Ds. Carola Dahmen ging voor in de VEG-viering op 10 maart.
Zij las ter inleiding het gedicht ‘God de tuinman’ van Karel Eykman bij Psalm 80 uit ‘Een knipoog van u zou al helpen’. Wie het wil lezen kan hier terecht. Het is een gedicht dat nu, met de verwoestingen in Gaza, tot de verbeelding spreekt, evenals trouwens het gelezen deel uit Jeremia: ondanks alle ellende toch hoop op een betere toekomst,
We lazen het verhaal van de vijf broden en twee vissen uit het Marcus-evangelie. ‘Eten’ is tegenwoordig geen onschuldig onderwerp meer. Wat wij eten heeft immers consequenties voor het milieu. Er zijn schrijnende verschillen tussen de overvloed aan eten in rijke landen en de honger in andere delen van de wereld.

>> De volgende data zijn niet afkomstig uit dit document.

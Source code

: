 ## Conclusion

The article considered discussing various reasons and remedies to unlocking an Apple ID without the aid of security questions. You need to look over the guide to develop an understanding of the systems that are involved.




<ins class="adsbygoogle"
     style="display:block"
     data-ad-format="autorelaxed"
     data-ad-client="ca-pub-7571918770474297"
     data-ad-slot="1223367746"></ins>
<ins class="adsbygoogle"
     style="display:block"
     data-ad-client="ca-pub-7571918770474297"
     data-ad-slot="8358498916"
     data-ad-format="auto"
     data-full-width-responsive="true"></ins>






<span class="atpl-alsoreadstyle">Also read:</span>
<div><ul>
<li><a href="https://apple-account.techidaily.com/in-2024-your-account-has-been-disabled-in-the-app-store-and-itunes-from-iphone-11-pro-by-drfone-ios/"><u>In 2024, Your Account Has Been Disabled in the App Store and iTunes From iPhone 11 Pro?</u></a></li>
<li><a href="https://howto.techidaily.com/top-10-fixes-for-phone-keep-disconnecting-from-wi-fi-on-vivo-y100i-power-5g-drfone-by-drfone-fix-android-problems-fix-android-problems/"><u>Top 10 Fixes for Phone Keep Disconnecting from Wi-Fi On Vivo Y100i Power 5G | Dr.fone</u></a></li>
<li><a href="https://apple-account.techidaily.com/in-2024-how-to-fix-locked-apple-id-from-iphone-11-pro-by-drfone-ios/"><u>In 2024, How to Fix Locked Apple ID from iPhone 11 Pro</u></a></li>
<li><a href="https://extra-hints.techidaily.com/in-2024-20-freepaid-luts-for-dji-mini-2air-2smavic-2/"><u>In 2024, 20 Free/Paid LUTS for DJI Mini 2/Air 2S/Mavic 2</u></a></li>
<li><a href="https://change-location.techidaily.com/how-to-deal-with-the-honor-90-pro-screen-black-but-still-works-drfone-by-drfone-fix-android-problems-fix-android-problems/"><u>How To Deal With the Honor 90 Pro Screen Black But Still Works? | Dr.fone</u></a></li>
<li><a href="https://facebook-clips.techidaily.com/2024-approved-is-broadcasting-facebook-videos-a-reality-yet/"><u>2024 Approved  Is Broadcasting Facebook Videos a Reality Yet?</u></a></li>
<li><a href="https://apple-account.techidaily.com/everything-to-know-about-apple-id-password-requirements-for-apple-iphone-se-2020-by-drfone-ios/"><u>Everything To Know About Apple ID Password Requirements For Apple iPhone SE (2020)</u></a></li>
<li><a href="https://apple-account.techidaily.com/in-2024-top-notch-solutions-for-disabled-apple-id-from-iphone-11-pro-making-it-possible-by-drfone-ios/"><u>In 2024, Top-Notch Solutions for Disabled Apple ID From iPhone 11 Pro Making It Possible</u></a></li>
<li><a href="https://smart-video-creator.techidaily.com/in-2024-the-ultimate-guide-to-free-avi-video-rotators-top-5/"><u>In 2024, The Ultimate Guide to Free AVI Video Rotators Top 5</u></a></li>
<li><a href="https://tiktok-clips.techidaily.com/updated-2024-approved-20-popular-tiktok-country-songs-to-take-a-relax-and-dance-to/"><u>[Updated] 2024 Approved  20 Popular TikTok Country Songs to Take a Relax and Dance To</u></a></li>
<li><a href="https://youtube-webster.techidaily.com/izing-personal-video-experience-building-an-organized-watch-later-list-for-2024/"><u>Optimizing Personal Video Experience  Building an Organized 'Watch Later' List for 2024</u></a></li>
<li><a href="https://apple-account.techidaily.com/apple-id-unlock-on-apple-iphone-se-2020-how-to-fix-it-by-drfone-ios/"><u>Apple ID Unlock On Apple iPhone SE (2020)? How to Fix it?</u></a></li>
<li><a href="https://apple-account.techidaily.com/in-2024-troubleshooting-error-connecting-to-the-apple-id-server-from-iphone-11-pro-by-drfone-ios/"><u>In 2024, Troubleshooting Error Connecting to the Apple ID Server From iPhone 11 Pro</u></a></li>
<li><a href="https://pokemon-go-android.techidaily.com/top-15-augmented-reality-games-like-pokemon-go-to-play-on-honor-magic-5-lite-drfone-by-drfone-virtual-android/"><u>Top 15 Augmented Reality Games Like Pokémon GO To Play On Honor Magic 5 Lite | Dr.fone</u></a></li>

Die tegenstelling zit ook in het Marcus-evangelie. In het verhaal van de vijf broden en de twee vissen zien we hoe mensen het weinige wat ze hebben met elkaar delen en daar genoeg aan hebben (ze houden zelfs over). Heel anders gaat het toe in het verhaal dat Marcus daarvoor vertelt over de dood van Johannes. Koning Herodes geeft een verjaardagsfeest voor belangrijke mannen in zijn land. Er zal ongetwijfeld royaal te eten en te drinken zijn geweest bij dat feest en dan komt er ook nog een aantrekkelijke jonge vrouw dansen voor de gasten. Herodes is zo van haar gecharmeerd dat hij haar zegt dat ze mag kiezen wat ze wil hebben, al was het de helft van zijn koninkrijk. Ze vraagt het hoofd van Johannes op een schotel en krijgt dat ook. Geen wonder dat Jezus en zijn leerlingen hierna graag even tot zichzelf hadden willen komen. Maar toch geven ze gehoor aan de mensen die voor Hem gekomen zijn.
Twee settings waar gegeten wordt. In het koninklijk paleis is iedereen volgens de hofetiquette gerangschikt naar belangrijkheid. Op de afgelegen plek zitten de mensen in groepen bijeen op het gras. Het griekse woord op deze plaats betekent perk of bloembed. Je zou dus kunnen zeggen dat de mensen daar bloembed bij bloembed op het gras zitten, gelijkwaardig aan elkaar.